Back in the day, a resourceful salesperson with a clever new product (one that, you know, embedded leveraged alpha, or something) had to go through the motions of justifying its “extraordinary potential”[1] when pitching it to his marks[2].

The problem with financial markets was, is, and always will be this: you can’t anticipate the future. This isn’t a shortcoming of contemporary risk management theory, by the way: it’s in a market’s very nature. If you could, you couldn’t make money betting on it.

You know the story about the frog and the scorpion, right?

So these randy salespeople needed something their clients could take back to their risk committee to demonstrate the rigorous financial analysis that had gone into their product design. Then a lightbulb moment: backtesting. There may be no data from the future, but there’s buckets of the stuff from the past. Here your Bloomberg terminal is a compendious friend. All you need are ninja Excel skills — every blighter has those — and you can compare how your ingenious strategy would have done against benchmarks and market averages had you run it for the last five years.

Which you haven't been doing, because you only just thought it up, because this strategy never would have occurred to you had you not known how the markets had actually behaved over the last five years.

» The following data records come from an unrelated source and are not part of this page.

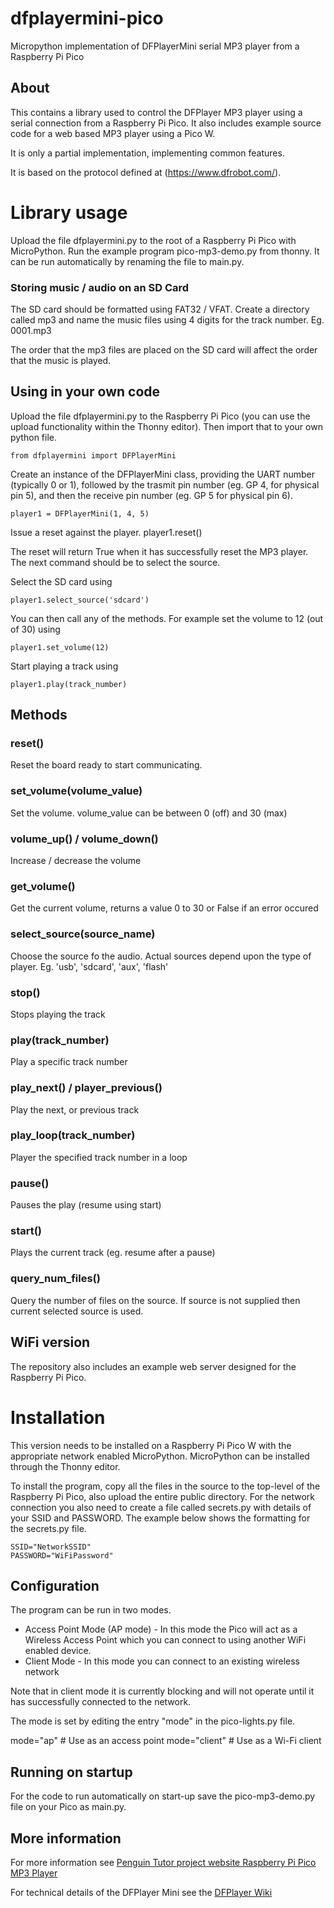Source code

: # dfplayermini-pico
Micropython implementation of DFPlayerMini serial MP3 player from a Raspberry Pi Pico

## About

This contains a library used to control the DFPlayer MP3 player using a serial connection from a Raspberry Pi Pico. It also includes example source code for a web based MP3 player using a Pico W.

It is only a partial implementation, implementing common features. 

It is based on the protocol defined at (https://www.dfrobot.com/).

# Library usage

Upload the file dfplayermini.py to the root of a Raspberry Pi Pico with MicroPython. Run the example program pico-mp3-demo.py from thonny. It can be run automatically by renaming the file to main.py.

### Storing music / audio on an SD Card

The SD card should be formatted using FAT32 / VFAT. Create a directory called mp3 and name the music files using 4 digits for the track number. 
Eg. 0001.mp3

The order that the mp3 files are placed on the SD card will affect the order that the music is played.

## Using in your own code

Upload the file dfplayermini.py to the Raspberry Pi Pico (you can use the upload functionality within the Thonny editor). Then import that to your own python file.

    from dfplayermini import DFPlayerMini
    
Create an instance of the DFPlayerMini class, providing the UART number (typically 0 or 1), followed by the trasmit pin number (eg. GP 4, for physical pin 5), and then the receive pin number (eg. GP 5 for physical pin 6).

    player1 = DFPlayerMini(1, 4, 5)
    
Issue a reset against the player.
    player1.reset()
    
The reset will return True when it has successfully reset the MP3 player. The next command should be to select the source.
    
Select the SD card using
    
    player1.select_source('sdcard')


You can then call any of the methods. For example set the volume to 12 (out of 30) using

    player1.set_volume(12)
    
    
Start playing a track using

    player1.play(track_number)

    
## Methods

### reset()

Reset the board ready to start communicating. 

### set_volume(volume_value)

Set the volume. volume_value can be between 0 (off) and 30 (max)

### volume_up() / volume_down()

Increase / decrease the volume

### get_volume() 

Get the current volume, returns a value 0 to 30 or False if an error occured

### select_source(source_name)

Choose the source fo the audio.
Actual sources depend upon the type of player.
Eg. 'usb', 'sdcard', 'aux', 'flash'

### stop()

Stops playing the track

### play(track_number)

Play a specific track number

### play_next() / player_previous()

Play the next, or previous track

### play_loop(track_number)

Player the specified track number in a loop

### pause()

Pauses the play (resume using start)

### start()

Plays the current track (eg. resume after a pause)


### query_num_files(<source>)

Query the number of files on the source.
If source is not supplied then current selected source is used.



## WiFi version

The repository also includes an example web server designed for the Raspberry Pi Pico. 

# Installation

This version needs to be installed on a Raspberry Pi Pico W with the appropriate network enabled MicroPython. MicroPython can be installed through the Thonny editor.

To install the program, copy all the files in the source to the top-level of the Raspberry Pi Pico, also upload the entire public directory. For the network connection you also need to create a file called secrets.py with details of your SSID and PASSWORD. The example below shows the formatting for the secrets.py file.

    SSID="NetworkSSID"
    PASSWORD="WiFiPassword"
    
## Configuration

The program can be run in two modes. 

* Access Point Mode (AP mode) - In this mode the Pico will act as a Wireless Access Point which you can connect to using another WiFi enabled device.
* Client Mode - In this mode you can connect to an existing wireless network

Note that in client mode it is currently blocking and will not operate until it has successfully connected to the network.

The mode is set by editing the entry "mode" in the pico-lights.py file. 

mode="ap"       # Use as an access point
mode="client"   # Use as a Wi-Fi client

    
## Running on startup

For the code to run automatically on start-up save the pico-mp3-demo.py file on your Pico as main.py.



## More information

For more information see [Penguin Tutor project website Raspberry Pi Pico MP3 Player](https://www.penguintutor.com/projects/pico-mp3player)

For technical details of the DFPlayer Mini see the [DFPlayer Wiki](https://wiki.dfrobot.com/DFPlayer_Mini_SKU_DFR0299)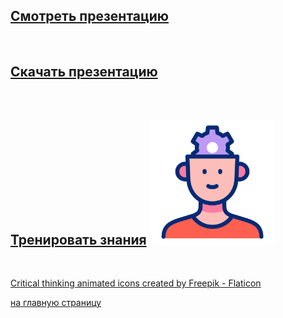 

## [Смотреть презентацию](1_Allergy-1.md)
<br/>

## [Скачать презентацию](1_Allergy-2.md)
<br/>

## [Тренировать знания](1_Allergy-3.md) <img src="./critical-thinking.gif" alt="drawing" width="200"/>
<br/>

<a href="https://www.flaticon.com/free-animated-icons/critical-thinking" title="critical thinking animated icons">Critical thinking animated icons created by Freepik - Flaticon</a>




[на главную страницу](README.md)
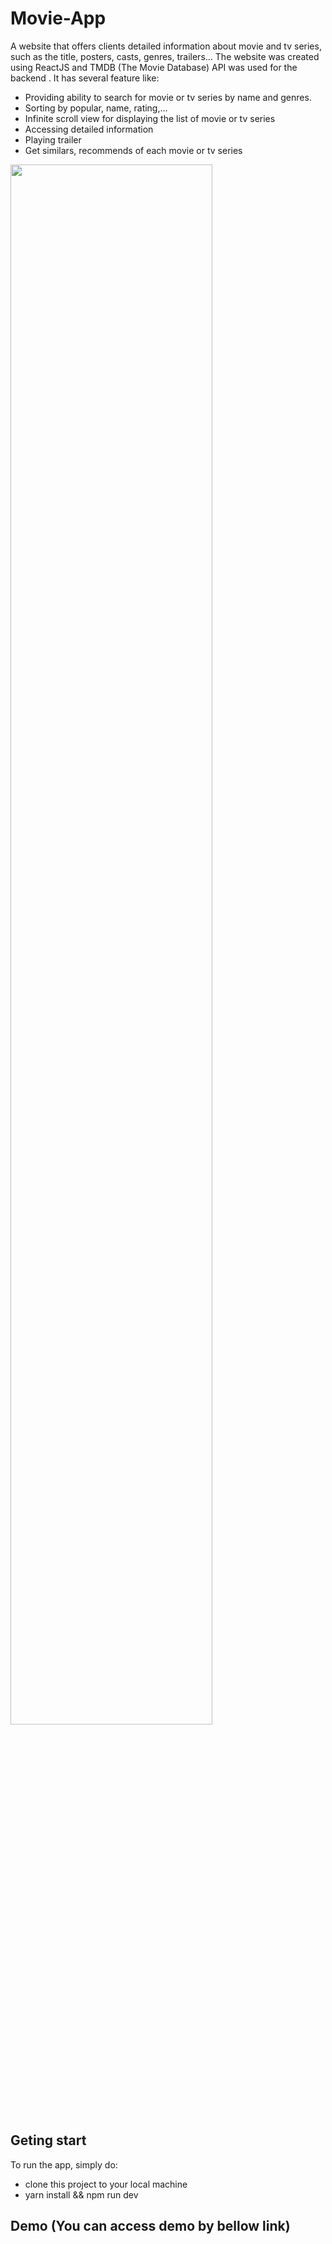 # Movie-App
A website that offers clients detailed information about movie and tv series, such as the title, posters, casts, genres, trailers... The website was created using ReactJS and TMDB (The Movie Database) API was used for the backend . It has several feature like:
- Providing ability to search for movie or tv series by name and genres.
- Sorting by popular, name, rating,...
- Infinite scroll view for displaying the list of movie or tv series
- Accessing detailed information
- Playing trailer
- Get similars, recommends of each movie or tv series
<img src="https://github.com/phamtrongsang11/Movie-App/assets/101312630/e8b4f560-27e9-4de8-bd6b-4e8fa7ef457a"  width="80%" height="80%">

## Geting start
To run the app, simply do:
- clone this project to your local machine
- yarn install && npm run dev

## Demo (You can access demo by bellow link)
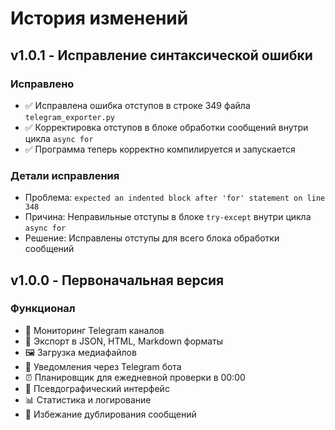 # История изменений

## v1.0.1 - Исправление синтаксической ошибки

### Исправлено
- ✅ Исправлена ошибка отступов в строке 349 файла `telegram_exporter.py`
- ✅ Корректировка отступов в блоке обработки сообщений внутри цикла `async for`
- ✅ Программа теперь корректно компилируется и запускается

### Детали исправления
- Проблема: `expected an indented block after 'for' statement on line 348`
- Причина: Неправильные отступы в блоке `try-except` внутри цикла `async for`
- Решение: Исправлены отступы для всего блока обработки сообщений

## v1.0.0 - Первоначальная версия

### Функционал
- 📡 Мониторинг Telegram каналов
- 📁 Экспорт в JSON, HTML, Markdown форматы
- 🖼️ Загрузка медиафайлов
- 🔔 Уведомления через Telegram бота
- ⏰ Планировщик для ежедневной проверки в 00:00
- 🎨 Псевдографический интерфейс
- 📊 Статистика и логирование
- 💾 Избежание дублирования сообщений
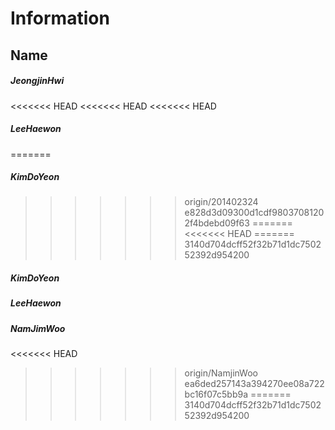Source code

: Information
===========
Name
----
##### JeongjinHwi
<<<<<<< HEAD
<<<<<<< HEAD
<<<<<<< HEAD
##### LeeHaewon
=======
##### KimDoYeon
>>>>>>> origin/201402324
>>>>>>> e828d3d09300d1cdf98037081202f4bdebd09f63
=======
<<<<<<< HEAD
=======
>>>>>>> 3140d704dcff52f32b71d1dc750252392d954200
##### KimDoYeon
##### LeeHaewon
##### NamJimWoo
<<<<<<< HEAD
>>>>>>> origin/NamjinWoo
>>>>>>> ea6ded257143a394270ee08a722bc16f07c5bb9a
=======
>>>>>>> 3140d704dcff52f32b71d1dc750252392d954200
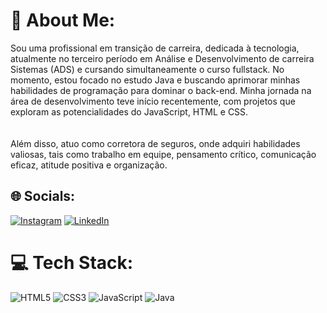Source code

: # 💫 About Me:
Sou uma profissional em transição de carreira, dedicada à tecnologia, atualmente no terceiro período em Análise e Desenvolvimento de carreira Sistemas (ADS) e cursando simultaneamente o curso fullstack. No momento, estou focado no estudo Java e buscando aprimorar minhas habilidades de programação para dominar o back-end. Minha jornada na área de desenvolvimento teve início recentemente, com projetos que exploram as potencialidades do JavaScript, HTML e CSS.<br><br><br>Além disso, atuo como corretora de seguros, onde adquiri habilidades valiosas, tais como trabalho em equipe, pensamento crítico, comunicação eficaz, atitude positiva e organização.


## 🌐 Socials:
[![Instagram](https://img.shields.io/badge/Instagram-%23E4405F.svg?logo=Instagram&logoColor=white)](https://instagram.com/priscillamirandaa) [![LinkedIn](https://img.shields.io/badge/LinkedIn-%230077B5.svg?logo=linkedin&logoColor=white)](https://linkedin.com/in/www.linkedin.com/in/priscilla-miranda-a77684220) 

# 💻 Tech Stack:
![HTML5](https://img.shields.io/badge/html5-%23E34F26.svg?style=for-the-badge&logo=html5&logoColor=white) ![CSS3](https://img.shields.io/badge/css3-%231572B6.svg?style=for-the-badge&logo=css3&logoColor=white) ![JavaScript](https://img.shields.io/badge/javascript-%23323330.svg?style=for-the-badge&logo=javascript&logoColor=%23F7DF1E) ![Java](https://img.shields.io/badge/java-%23ED8B00.svg?style=for-the-badge&logo=openjdk&logoColor=white)


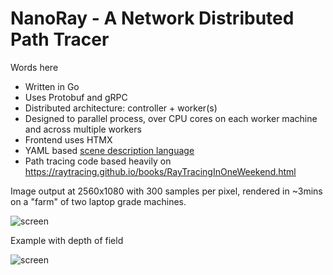 # NanoRay - A Network Distributed Path Tracer

Words here

- Written in Go
- Uses Protobuf and gRPC
- Distributed architecture: controller + worker(s)
- Designed to parallel process, over CPU cores on each worker machine and across multiple workers
- Frontend uses HTMX
- YAML based [scene description language](./schemas/scene.json)
- Path tracing code based heavily on https://raytracing.github.io/books/RayTracingInOneWeekend.html

Image output at 2560x1080 with 300 samples per pixel, rendered in ~3mins on a "farm" of two laptop grade machines.

![screen](./examples/renders/2024-04-14_17_52_31.png)

Example with depth of field

![screen](./examples/renders/focal-01.png)
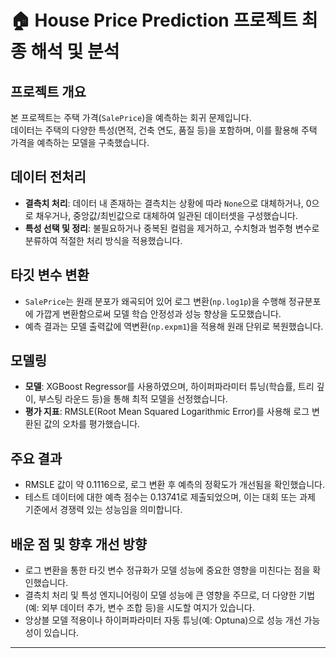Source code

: # 🏠 House Price Prediction 프로젝트 최종 해석 및 분석

## 프로젝트 개요
본 프로젝트는 주택 가격(`SalePrice`)을 예측하는 회귀 문제입니다.  
데이터는 주택의 다양한 특성(면적, 건축 연도, 품질 등)을 포함하며, 이를 활용해 주택 가격을 예측하는 모델을 구축했습니다.

## 데이터 전처리
- **결측치 처리**: 데이터 내 존재하는 결측치는 상황에 따라 `None`으로 대체하거나, 0으로 채우거나, 중앙값/최빈값으로 대체하여 일관된 데이터셋을 구성했습니다.
- **특성 선택 및 정리**: 불필요하거나 중복된 컬럼을 제거하고, 수치형과 범주형 변수로 분류하여 적절한 처리 방식을 적용했습니다.

## 타깃 변수 변환
- `SalePrice`는 원래 분포가 왜곡되어 있어 로그 변환(`np.log1p`)을 수행해 정규분포에 가깝게 변환함으로써 모델 학습 안정성과 성능 향상을 도모했습니다.
- 예측 결과는 모델 출력값에 역변환(`np.expm1`)을 적용해 원래 단위로 복원했습니다.

## 모델링
- **모델**: XGBoost Regressor를 사용하였으며, 하이퍼파라미터 튜닝(학습률, 트리 깊이, 부스팅 라운드 등)을 통해 최적 모델을 선정했습니다.
- **평가 지표**: RMSLE(Root Mean Squared Logarithmic Error)를 사용해 로그 변환된 값의 오차를 평가했습니다.

## 주요 결과
- RMSLE 값이 약 0.1116으로, 로그 변환 후 예측의 정확도가 개선됨을 확인했습니다.
- 테스트 데이터에 대한 예측 점수는 0.13741로 제출되었으며, 이는 대회 또는 과제 기준에서 경쟁력 있는 성능임을 의미합니다.

## 배운 점 및 향후 개선 방향
- 로그 변환을 통한 타깃 변수 정규화가 모델 성능에 중요한 영향을 미친다는 점을 확인했습니다.
- 결측치 처리 및 특성 엔지니어링이 모델 성능에 큰 영향을 주므로, 더 다양한 기법(예: 외부 데이터 추가, 변수 조합 등)을 시도할 여지가 있습니다.
- 앙상블 모델 적용이나 하이퍼파라미터 자동 튜닝(예: Optuna)으로 성능 개선 가능성이 있습니다.

---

And how would it perform? Unless you are a bigger knucklehead than your client, SPECTACULARLY. Whatever the weather. You designed it, with 20:20 hindsight, specifically to look good against this exact data set, remember? However mendacious you might be, the ruse is so obvious that no client who entertained it for a moment deserves any sympathy at all. Yet, buy it in their thousands they did.

They worked it out eventually. The hard way.

Thanks to the “chart” function in Microsoft Excel could render these illustrations in animated multicoloured, three-dimensional graphs, splatter analyses. It was brilliant. In every case the strategy outperformed beta and any other indicator in the market that the salesperson cared to represent. But the restaurant booking was in twenty minutes, so the client had seen all he needed to see.


See also


References

  1. i.e., for sales credits
  2. Did I say “marks”? I meant “sophisticated clients properly categorised for MiFID purposes as professionals who weren’t carpet-bagging blaggers, had the slightest clue what they were about, effortlessly saw charlatans coming a mile off and weren’t remotely influenced by the corporate entertainment — golf, motor racing, fine dining and hookers — with which they were lavishly festooned”.